The registered name of the component to instantiate.

extra_fields str | None

Additional fields can be added as dictionary keys.

Source code in optimus_dl/core/registry.py
@dataclass
class RegistryConfig(dict[str, Any]):
    """Flexible configuration base class for registry components.

    This extends RegistryConfigStrict to allow arbitrary additional fields
    via dictionary inheritance. Use this when you need custom configuration
    parameters beyond static fields or for dynamic configurations.

    Attributes:
        _name: The registered name of the component to instantiate.
        extra_fields: Additional fields can be added as dictionary keys.
    """

    _name: str | None = None

RegistryConfigStrict dataclass

Strict configuration base class for registry components.

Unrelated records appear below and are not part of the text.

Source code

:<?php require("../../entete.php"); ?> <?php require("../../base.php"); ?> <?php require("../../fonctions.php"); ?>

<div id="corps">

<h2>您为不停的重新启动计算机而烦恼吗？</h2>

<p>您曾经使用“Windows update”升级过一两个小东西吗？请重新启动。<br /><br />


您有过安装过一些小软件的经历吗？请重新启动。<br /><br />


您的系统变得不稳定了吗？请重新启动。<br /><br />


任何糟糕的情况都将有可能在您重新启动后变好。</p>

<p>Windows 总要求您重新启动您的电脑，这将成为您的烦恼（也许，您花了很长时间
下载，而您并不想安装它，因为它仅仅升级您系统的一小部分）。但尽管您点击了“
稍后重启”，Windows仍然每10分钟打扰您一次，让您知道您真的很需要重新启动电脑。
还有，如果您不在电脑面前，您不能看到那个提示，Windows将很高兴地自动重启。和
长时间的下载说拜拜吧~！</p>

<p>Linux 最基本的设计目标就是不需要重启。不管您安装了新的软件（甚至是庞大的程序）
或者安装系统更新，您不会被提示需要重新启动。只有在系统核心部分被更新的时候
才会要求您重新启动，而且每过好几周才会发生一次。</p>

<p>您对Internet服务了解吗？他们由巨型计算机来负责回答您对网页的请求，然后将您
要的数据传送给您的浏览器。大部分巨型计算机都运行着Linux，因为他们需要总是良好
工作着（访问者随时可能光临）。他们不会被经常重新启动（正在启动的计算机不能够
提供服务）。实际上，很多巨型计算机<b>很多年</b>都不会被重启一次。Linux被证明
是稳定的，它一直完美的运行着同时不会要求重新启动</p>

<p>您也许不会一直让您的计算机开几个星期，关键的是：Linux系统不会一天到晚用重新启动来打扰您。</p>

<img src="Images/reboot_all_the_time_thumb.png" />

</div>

This is a minimal configuration class that only requires a _name field. Use this when you don't need additional configuration fields.

Attributes:

Name Type Description
_name str | None

The registered name of the component to instantiate.

Source code in optimus_dl/core/registry.py
@dataclass
class RegistryConfigStrict:
    """Strict configuration base class for registry components.

    This is a minimal configuration class that only requires a `_name` field.
    Use this when you don't need additional configuration fields.

    Attributes:
        _name: The registered name of the component to instantiate.
    """

    _name: str | None = None

build(registry_name, cfg, cast_to=None, **kwargs)

build(registry_name: str, cfg: CorrectCfg, cast_to: type[T], **kwargs: Any) -> T
build(registry_name: str, cfg: CorrectCfg, cast_to: None = None, **kwargs: Any) -> Any

Build a component from a named registry.

This is a convenience function that builds a component from a registry by name. It's useful when you know the registry name but don't have the registry functions directly available.

Parameters:

Name Type Description Default
registry_name str

Name of the registry to build from (e.g., "model", "optimizer").

required
cfg CorrectCfg | None

Configuration object with _name field specifying the component.

required
cast_to type[T] | None

Optional type to cast the result to.

None
**kwargs Any

Additional arguments passed to the component constructor.

{}

Returns:

Type Description
T | Any | None

An instance of the registered component.

Raises:

Type Description
AssertionError

If the registry doesn't exist, the component name is not found, or if cast_to is provided and the object is not of that type.

Example
config = RegistryConfig(_name="llama", n_embd=512)
model = build("model", config, cast_to=BaseModel)
Source code in optimus_dl/core/registry.py
def build(
    registry_name: str,
    cfg: CorrectCfg | None,
    cast_to: type[T] | None = None,
    **kwargs: Any,
) -> T | Any | None:
    """Build a component from a named registry.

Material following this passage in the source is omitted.